My most recent example has come in the form of a school community. As I have posted, I have started my kids in the Catholic School down the street. The first day went well, but the second, not so much. When I told the office my newest son was refusing to get out of the car, they introduced me to the behavioral specialist. She explained to me what they needed to do, how they would do it, and assured me it would take time, but it would work.

The principal sat down with me to discuss a plan to try and help make the transition as easy as possible.

The school custodian and office administrator helped implement the first step of the plan: getting him out of the car.

The kindergarten teacher was fabulous.

A little girl in his class stepped in at recess to make him feel at ease.

As I write, I can not help but cry knowing I am not alone. That in my life, whether I asked or not, people have stepped in to help. And of course, there have been so many other examples that I did not share. Some are so built into the fabric or our relationship, like my husband and my mother, that they are like the very air I breathe.

I can not thank everyone in my life who has helped me. But my heart is so filled with gratitude, I think it may burst. I pray that I may never miss an opportunity to help others.

May God bless you for helping one of your fellow human beings today.

Monday, March 15, 2010

ChChChChChanges

It has been awhile since I have had time to think, let alone write. My life has been a crazy whirlwind: some good some bad. The biggest change is that I have enrolled my children in Catholic School after homeschooling for five years. We are all very excited about the new opportunities a Catholic School Culture will provide.

There are darling plaid uniforms, school masses, a lunch room. There will be new friends, fun teachers and recess.

I have loved homeschooling. I have posted before about the strange reason I chose to do so in the first place. I have always felt that being around my children all the time was the best way for us to build our relationship. I think that was true. But things change.

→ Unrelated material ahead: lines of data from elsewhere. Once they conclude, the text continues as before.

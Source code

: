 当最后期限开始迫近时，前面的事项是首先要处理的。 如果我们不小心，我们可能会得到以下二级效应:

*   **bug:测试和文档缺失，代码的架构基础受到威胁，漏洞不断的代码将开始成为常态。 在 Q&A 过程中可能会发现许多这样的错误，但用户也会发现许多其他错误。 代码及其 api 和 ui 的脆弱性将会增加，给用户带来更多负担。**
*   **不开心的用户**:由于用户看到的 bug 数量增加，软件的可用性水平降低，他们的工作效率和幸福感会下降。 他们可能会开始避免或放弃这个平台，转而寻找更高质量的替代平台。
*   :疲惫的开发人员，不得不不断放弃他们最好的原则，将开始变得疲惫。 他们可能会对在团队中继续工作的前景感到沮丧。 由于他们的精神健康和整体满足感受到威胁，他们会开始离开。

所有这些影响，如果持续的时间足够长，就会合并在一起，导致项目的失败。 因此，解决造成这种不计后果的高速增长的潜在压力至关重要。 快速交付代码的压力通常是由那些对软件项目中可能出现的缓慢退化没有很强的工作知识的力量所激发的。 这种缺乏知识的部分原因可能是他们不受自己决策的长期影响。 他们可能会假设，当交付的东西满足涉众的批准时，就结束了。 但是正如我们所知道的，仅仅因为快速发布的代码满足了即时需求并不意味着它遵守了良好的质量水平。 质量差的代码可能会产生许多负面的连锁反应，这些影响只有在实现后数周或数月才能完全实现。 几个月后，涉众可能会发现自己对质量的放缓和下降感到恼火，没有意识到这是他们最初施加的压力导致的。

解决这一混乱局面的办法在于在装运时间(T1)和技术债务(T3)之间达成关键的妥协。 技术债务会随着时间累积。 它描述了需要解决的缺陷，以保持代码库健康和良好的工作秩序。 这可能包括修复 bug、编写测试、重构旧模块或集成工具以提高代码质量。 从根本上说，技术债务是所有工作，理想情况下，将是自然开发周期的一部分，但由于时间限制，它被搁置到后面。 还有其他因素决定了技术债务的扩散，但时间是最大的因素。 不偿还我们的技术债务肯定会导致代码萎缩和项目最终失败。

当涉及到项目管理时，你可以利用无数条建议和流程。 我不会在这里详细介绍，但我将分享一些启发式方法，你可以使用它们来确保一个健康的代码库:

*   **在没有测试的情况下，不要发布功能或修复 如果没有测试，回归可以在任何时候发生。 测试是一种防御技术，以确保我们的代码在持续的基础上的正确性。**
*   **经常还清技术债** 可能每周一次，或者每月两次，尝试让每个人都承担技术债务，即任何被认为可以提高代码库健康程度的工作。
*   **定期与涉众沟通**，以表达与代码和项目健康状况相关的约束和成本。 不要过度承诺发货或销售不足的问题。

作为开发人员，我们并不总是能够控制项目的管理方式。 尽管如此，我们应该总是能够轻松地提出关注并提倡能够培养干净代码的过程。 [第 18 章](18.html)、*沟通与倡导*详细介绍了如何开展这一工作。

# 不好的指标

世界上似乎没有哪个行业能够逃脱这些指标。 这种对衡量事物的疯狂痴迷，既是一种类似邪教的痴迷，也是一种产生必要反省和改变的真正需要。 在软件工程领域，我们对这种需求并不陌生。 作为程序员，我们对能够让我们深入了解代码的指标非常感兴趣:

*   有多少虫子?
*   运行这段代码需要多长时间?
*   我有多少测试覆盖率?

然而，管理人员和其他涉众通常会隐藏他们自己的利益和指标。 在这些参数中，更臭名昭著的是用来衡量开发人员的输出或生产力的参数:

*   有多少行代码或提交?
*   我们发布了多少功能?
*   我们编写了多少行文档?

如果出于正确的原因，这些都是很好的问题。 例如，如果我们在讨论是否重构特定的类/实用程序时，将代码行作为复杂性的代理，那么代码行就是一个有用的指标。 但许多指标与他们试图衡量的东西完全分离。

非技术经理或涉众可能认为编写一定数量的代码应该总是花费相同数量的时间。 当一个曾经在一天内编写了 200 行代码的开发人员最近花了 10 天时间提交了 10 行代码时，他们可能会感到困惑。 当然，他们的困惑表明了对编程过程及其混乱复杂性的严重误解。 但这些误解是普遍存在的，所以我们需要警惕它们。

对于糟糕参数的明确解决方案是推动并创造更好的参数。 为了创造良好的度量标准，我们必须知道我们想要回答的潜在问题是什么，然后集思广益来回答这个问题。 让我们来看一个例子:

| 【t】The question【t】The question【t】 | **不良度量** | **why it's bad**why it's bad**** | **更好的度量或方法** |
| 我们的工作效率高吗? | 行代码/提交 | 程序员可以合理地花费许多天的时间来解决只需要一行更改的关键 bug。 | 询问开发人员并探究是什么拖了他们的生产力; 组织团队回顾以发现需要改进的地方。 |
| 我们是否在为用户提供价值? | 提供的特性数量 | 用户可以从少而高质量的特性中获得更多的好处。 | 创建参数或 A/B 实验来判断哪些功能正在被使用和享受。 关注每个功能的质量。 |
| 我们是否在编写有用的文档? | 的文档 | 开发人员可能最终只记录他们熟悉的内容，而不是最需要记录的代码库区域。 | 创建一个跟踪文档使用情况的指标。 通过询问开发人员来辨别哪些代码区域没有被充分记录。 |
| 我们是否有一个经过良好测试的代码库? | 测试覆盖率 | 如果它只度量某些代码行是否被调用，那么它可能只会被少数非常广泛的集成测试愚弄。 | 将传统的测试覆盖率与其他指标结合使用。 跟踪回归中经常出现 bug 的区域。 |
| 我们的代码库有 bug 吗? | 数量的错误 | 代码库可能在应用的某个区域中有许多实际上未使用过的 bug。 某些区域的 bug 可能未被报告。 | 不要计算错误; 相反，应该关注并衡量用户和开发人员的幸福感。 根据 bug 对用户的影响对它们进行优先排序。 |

My oldest is ten and I have felt for awhile we are nearing the time when I really need to start cultivating what will be our teen and adult relationship. For me, this must be a relationship based on conversation.

Being around my children all the time can often leave little to talk about. We discuss books or movies, spelling and history, but what happens in his life happens while I am there for the most part.

I think one of the greatest gifts being in school will give us is fodder for conversation; opportunities for him to come to me, not because I will find out or already know, but because he wants to tell me.

I wouldn't trade my years of homeschooling for anything. One of the greatest gifts has been the level of innocence my children have maintained. In many ways, this is always determined by the oldest. However long he believes in magic will determine the length of those who follow.

My mom insisted that I tell him about the Easter Bunny before he started school. I did so. He told me already knew. When he broke the news of our conversation to his grandma she replied, "Oh, really." He then went on to explain that he hadn't yet figured out about Santa. I guess he knows inherently he won't get the answer from me on that one. He knows I still believe in Santa. I told him parents do give toys when children no longer believe because once a house has a child who does not believe, Santa no longer comes.

Being a first child, he is all about coming up with solutions. While my second was upset for years at a brochure with a child with a clef palette, my oldest met one in the flesh in China. Unfazed, he asked the parents what was wrong and how they intended to fix it. The solution he came up with for Santa at age ten is the following:

I figure I will wait until I have kids, give them presents from the parents and see if on Christmas morning they get anything else.

Change is good. Childhood is priceless.